Gold (XAU/USD) extends its advance on Thursday, climbing above the $4,200 psychological barrier and notching a five-day winning streak. The precious metal has now retraced most of its corrective decline from the all-time high near $4,381. At the time of writing, XAU/USD is trading around $4,235, up more than 5.50% this week, with upward momentum firmly intact.
A broadly constructive market tone following the deal to end the United States (US) government shutdown has done little to slow Gold’s rise. Instead, investors are focusing on the delayed US economic data set to roll out as federal operations resume, which could sharpen expectations for another Federal Reserve (Fed) interest rate cut in December.
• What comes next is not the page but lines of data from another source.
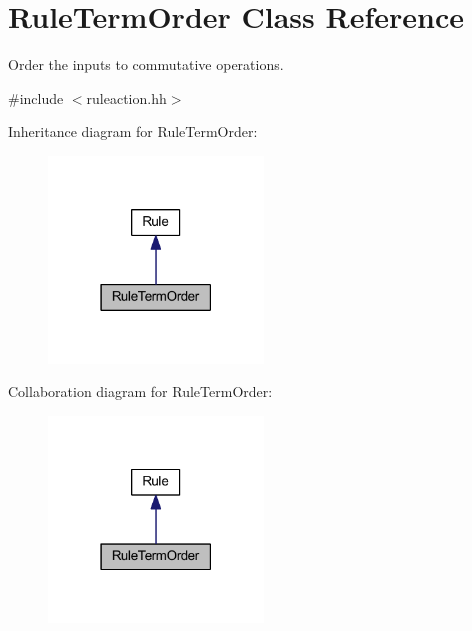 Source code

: \hypertarget{class_rule_term_order}{}\section{Rule\+Term\+Order Class Reference}
\label{class_rule_term_order}


Order the inputs to commutative operations.  




{\ttfamily \#include $<$ruleaction.\+hh$>$}



Inheritance diagram for Rule\+Term\+Order\+:
\nopagebreak
\begin{figure}[H]
\begin{center}
\leavevmode
\includegraphics[width=162pt]{class_rule_term_order__inherit__graph}
\end{center}
\end{figure}


Collaboration diagram for Rule\+Term\+Order\+:
\nopagebreak
\begin{figure}[H]
\begin{center}
\leavevmode
\includegraphics[width=162pt]{class_rule_term_order__coll__graph}
\end{center}
\end{figure}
The dovish Fed outlook is weighing on the US Dollar (USD) and keeping Treasury yields subdued, providing an additional tailwind for the non-yielding metal. Overall market sentiment also remains tilted to the upside for Gold, with both macro drivers and technical structure supporting the ongoing bullish trend.

XAU/USD has resumed its prevailing uptrend on the 4-hour chart following a healthy consolidation phase and a brief corrective pullback. The metal is now testing a key resistance area at $4,230-$4,250, which marks the prior breakdown zone. A decisive break above this region would open the door for a retest of the all-time high near $4,381 and potentially fresh record territory beyond it.
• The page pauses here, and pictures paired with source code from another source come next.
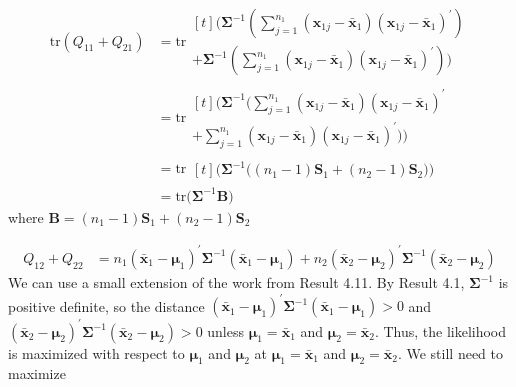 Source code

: \begin{align*}
    \text{tr}(Q_{11} + Q_{21})
    & =
    \text{tr}
    \begin{multlined}[t]
        \Bigg(
            \bm{\Sigma}^{-1}
        \left(
            \sum_{j=1}^{n_{1}}
            (\textbf{x}_{1j} - \bar{\textbf{x}}_{1})
            {(\textbf{x}_{1j} - \bar{\textbf{x}}_{1})}^{\prime}
        \right)
        \\
        +
        \bm{\Sigma}^{-1}
        \left(
            \sum_{j=1}^{n_{1}}
            (\textbf{x}_{1j} - \bar{\textbf{x}}_{1})
            {(\textbf{x}_{1j} - \bar{\textbf{x}}_{1})}^{\prime}
        \right)
        \Bigg)
    \end{multlined}
    \\
    &=
    \text{tr}
    \begin{multlined}[t]
        \Bigg(
            \bm{\Sigma}^{-1}
            \Bigg(
                \sum_{j=1}^{n_{1}}
                (\textbf{x}_{1j} - \bar{\textbf{x}}_{1})
                {(\textbf{x}_{1j} - \bar{\textbf{x}}_{1})}^{\prime}
            \\
            +
                \sum_{j=1}^{n_{1}}
                (\textbf{x}_{1j} - \bar{\textbf{x}}_{1})
                {(\textbf{x}_{1j} - \bar{\textbf{x}}_{1})}^{\prime}
            \Bigg)
        \Bigg)
    \end{multlined}
    \\
    &=
    \text{tr}
    \begin{multlined}[t]
        \Bigg(
            \bm{\Sigma}^{-1}
            \Bigg(
                (n_{1} - 1) \textbf{S}_{1}
                +
                (n_{2} - 1) \textbf{S}_{2}
            \Bigg)
        \Bigg)
    \end{multlined}
    \\
    & =
    \text{tr}
    \Bigg(
        \bm{\Sigma}^{-1}
        \textbf{B}
    \Bigg)
\end{align*}
where $\textbf{B} = (n_{1} - 1) \textbf{S}_{1}
+
(n_{2} - 1) \textbf{S}_{2}$

\begin{align*}
    Q_{12} + Q_{22}
    & =
    n_{1}
    {(\bar{\textbf{x}}_{1} - \bm{\mu}_{1})}^{\prime}
    \bm{\Sigma}^{-1}
    (\bar{\textbf{x}}_{1} - \bm{\mu}_{1})
    +
    n_{2}
    {(\bar{\textbf{x}}_{2} - \bm{\mu}_{2})}^{\prime}
    \bm{\Sigma}^{-1}
    (\bar{\textbf{x}}_{2} - \bm{\mu}_{2})
\end{align*}
We can use a small extension of the work from Result 4.11. By Result 4.1,
$\bm{\Sigma}^{-1}$ is positive definite, so the distance ${(\bar{\textbf{x}}_{1} - \bm{\mu}_{1})}^{\prime}
\bm{\Sigma}^{-1}
(\bar{\textbf{x}}_{1} - \bm{\mu}_{1}) > 0$ and ${(\bar{\textbf{x}}_{2} - \bm{\mu}_{2})}^{\prime}
\bm{\Sigma}^{-1}
(\bar{\textbf{x}}_{2} - \bm{\mu}_{2}) > 0$ unless $\bm{\mu}_{1} = \bar{\textbf{x}}_{1}$ and $\bm{\mu}_{2} = \bar{\textbf{x}}_{2}$. Thus, the likelihood is maximized with respect to $\bm{\mu}_{1}$ and $\bm{\mu}_{2}$ at $\bm{\mu}_{1} = \bar{\textbf{x}}_{1}$ and $\bm{\mu}_{2} = \bar{\textbf{x}}_{2}$. We still need to maximize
On the downside, immediate support sits at $4,200, followed by $4,150, a level that closely aligns with the 21-period Simple Moving Average (SMA). A deeper decline toward $4,050 would expose the 50-period SMA, though any pullback into these zones is likely to attract dip-buying interest as long as Gold holds above the psychological $4,000 level.
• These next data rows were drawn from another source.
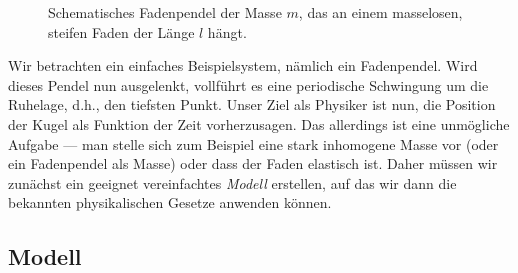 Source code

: \begin{figure}
  \centering
  \newcommand{\auslenkung}{50}
  \newcommand{\kraft}{1.5}
  \caption{Schematisches Fadenpendel der Masse $m$, das an einem
    masselosen, steifen Faden der Länge $l$ hängt.}
  \label{fig:pendel}
\end{figure}

Wir betrachten ein einfaches Beispielsystem, nämlich ein Fadenpendel.
Wird dieses Pendel nun ausgelenkt, vollführt es eine periodische
Schwingung um die Ruhelage, d.h., den tiefsten Punkt. Unser Ziel als
Physiker ist nun, die Position der Kugel als Funktion der Zeit
vorherzusagen. Das allerdings ist eine unmögliche Aufgabe --- man
stelle sich zum Beispiel eine stark inhomogene Masse vor (oder ein
Fadenpendel als Masse) oder dass der Faden elastisch ist. Daher müssen
wir zunächst ein geeignet vereinfachtes \emph{Modell} erstellen, auf
das wir dann die bekannten physikalischen Gesetze anwenden
können.

\subsection{Modell}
Momentum conditions warrant some caution, with the Relative Strength Index (RSI) hovering in overbought territory near 74, suggesting the risk of a short-lived pullback or sideways consolidation before a potential breakout above $4,250.
Gold has played a key role in human’s history as it has been widely used as a store of value and medium of exchange. Currently, apart from its shine and usage for jewelry, the precious metal is widely seen as a safe-haven asset, meaning that it is considered a good investment during turbulent times. Gold is also widely seen as a hedge against inflation and against depreciating currencies as it doesn’t rely on any specific issuer or government.
Central banks are the biggest Gold holders. In their aim to support their currencies in turbulent times, central banks tend to diversify their reserves and buy Gold to improve the perceived strength of the economy and the currency. High Gold reserves can be a source of trust for a country’s solvency. Central banks added 1,136 tonnes of Gold worth around $70 billion to their reserves in 2022, according to data from the World Gold Council. This is the highest yearly purchase since records began. Central banks from emerging economies such as China, India and Turkey are quickly increasing their Gold reserves.
Gold has an inverse correlation with the US Dollar and US Treasuries, which are both major reserve and safe-haven assets. When the Dollar depreciates, Gold tends to rise, enabling investors and central banks to diversify their assets in turbulent times. Gold is also inversely correlated with risk assets. A rally in the stock market tends to weaken Gold price, while sell-offs in riskier markets tend to favor the precious metal.
The price can move due to a wide range of factors. Geopolitical instability or fears of a deep recession can quickly make Gold price escalate due to its safe-haven status. As a yield-less asset, Gold tends to rise with lower interest rates, while higher cost of money usually weighs down on the yellow metal. Still, most moves depend on how the US Dollar (USD) behaves as the asset is priced in dollars (XAU/USD). A strong Dollar tends to keep the price of Gold controlled, whereas a weaker Dollar is likely to push Gold prices up.